The biggest news is that the Apache board approved Flink as a top-level Apache project! The Flink team is working closely with the Apache press team for an official announcement, so stay tuned for details!
New Flink website
The Flink website got a total make-over, both in terms of appearance and content.
Flink IRC channel
A new IRC channel called #flink was created at irc.freenode.org. An easy way to access the IRC channel is through the web client. Feel free to stop by to ask anything or share your ideas about Apache Flink!
Meetups and Talks
Apache Flink was presented in the Amsterdam Hadoop User Group
Notable code contributions
Note: Code contributions listed here may not be part of a release or even the current snapshot yet.
The Flink Streaming Java API recently got its Scala counterpart. Once merged, Flink Streaming users can use both Scala and Java for their development. The Flink Streaming Scala API is built as a thin layer on top of the Java API, making sure that the APIs are kept easily in sync.
This pull request introduces a major change in the Flink runtime. Currently, the Flink runtime is based on the notion of operators that exchange data through channels. With the PR, intermediate data sets that are produced by operators become first-class citizens in the runtime. While this does not have any user-facing impact yet, it lays the groundwork for a slew of future features such as blocking execution, fine-grained fault-tolerance, and more efficient data sharing between cluster and client.
This pull request allows the user to change the object-reuse behaviour. Before this pull request, some operations would reuse objects passed to the user function while others would always create new objects. This introduces a system wide switch and changes all operators to either reuse objects or don’t reuse objects.
Another major change is a complete rewrite of the JobManager / TaskManager components in Scala. In addition to that, the old RPC service was replaced by Actors, using the Akka framework.
Flink’s internal sort-algorithms were improved to better handle large records (multiple 100s of megabytes or larger). Previously, the system did in some cases hold instances of multiple large records, resulting in high memory consumption and JVM heap thrashing. Through this fix, large records are streamed through the operators, reducing the memory consumption and GC pressure. The system now requires much less memory to support algorithms that work on such large records.
Flink’s build-in type serialization framework is handles all common types very efficiently. Prior versions uses Avro to serialize types that the built-in framework could not handle. Flink serialization system improved a lot over time and by now surpasses the capabilities of Avro in many cases. Kryo now serves as the default fallback serialization framework, supporting a much broader range of types.
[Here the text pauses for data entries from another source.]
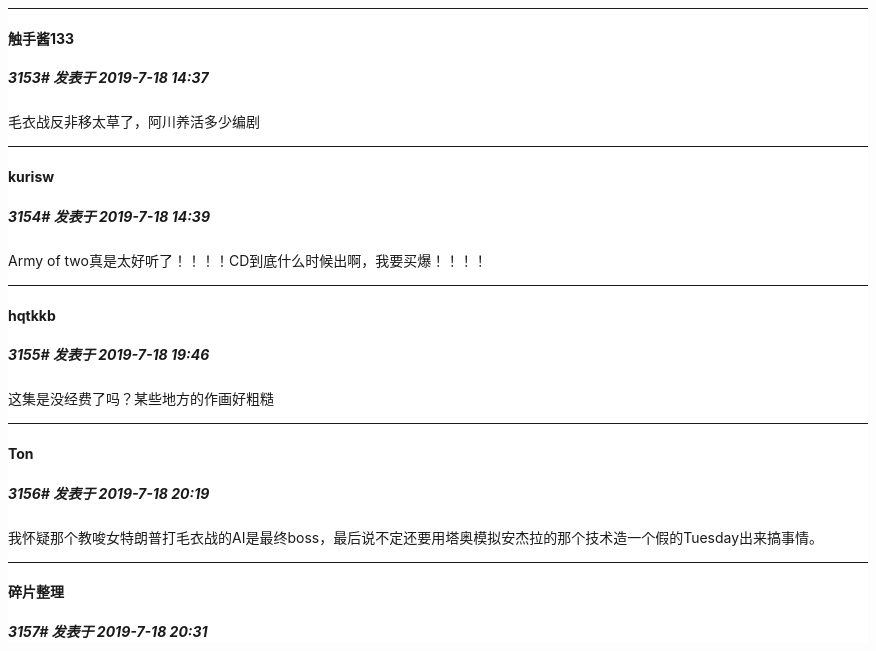 




-----

####  触手酱133  
##### 3153#       发表于 2019-7-18 14:37




毛衣战反非移太草了，阿川养活多少编剧







-----

####  kurisw  
##### 3154#       发表于 2019-7-18 14:39




Army of two真是太好听了！！！！CD到底什么时候出啊，我要买爆！！！！







-----

####  hqtkkb  
##### 3155#       发表于 2019-7-18 19:46




这集是没经费了吗？某些地方的作画好粗糙







-----

####  Ton  
##### 3156#       发表于 2019-7-18 20:19




我怀疑那个教唆女特朗普打毛衣战的AI是最终boss，最后说不定还要用塔奥模拟安杰拉的那个技术造一个假的Tuesday出来搞事情。







-----

####  碎片整理  
##### 3157#       发表于 2019-7-18 20:31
This change permits users to use all file systems supported by Hadoop with Flink. In practice this means that users can use Flink with Tachyon, Google Cloud Storage (also out of the box Flink YARN support on Google Compute Cloud), FTP and all the other file system implementations for Hadoop.
Heading to the 0.8.0 release
The community is working hard together with the Apache infra team to migrate the Flink infrastructure to a top-level project. At the same time, the Flink community is working on the Flink 0.8.0 release which should be out very soon.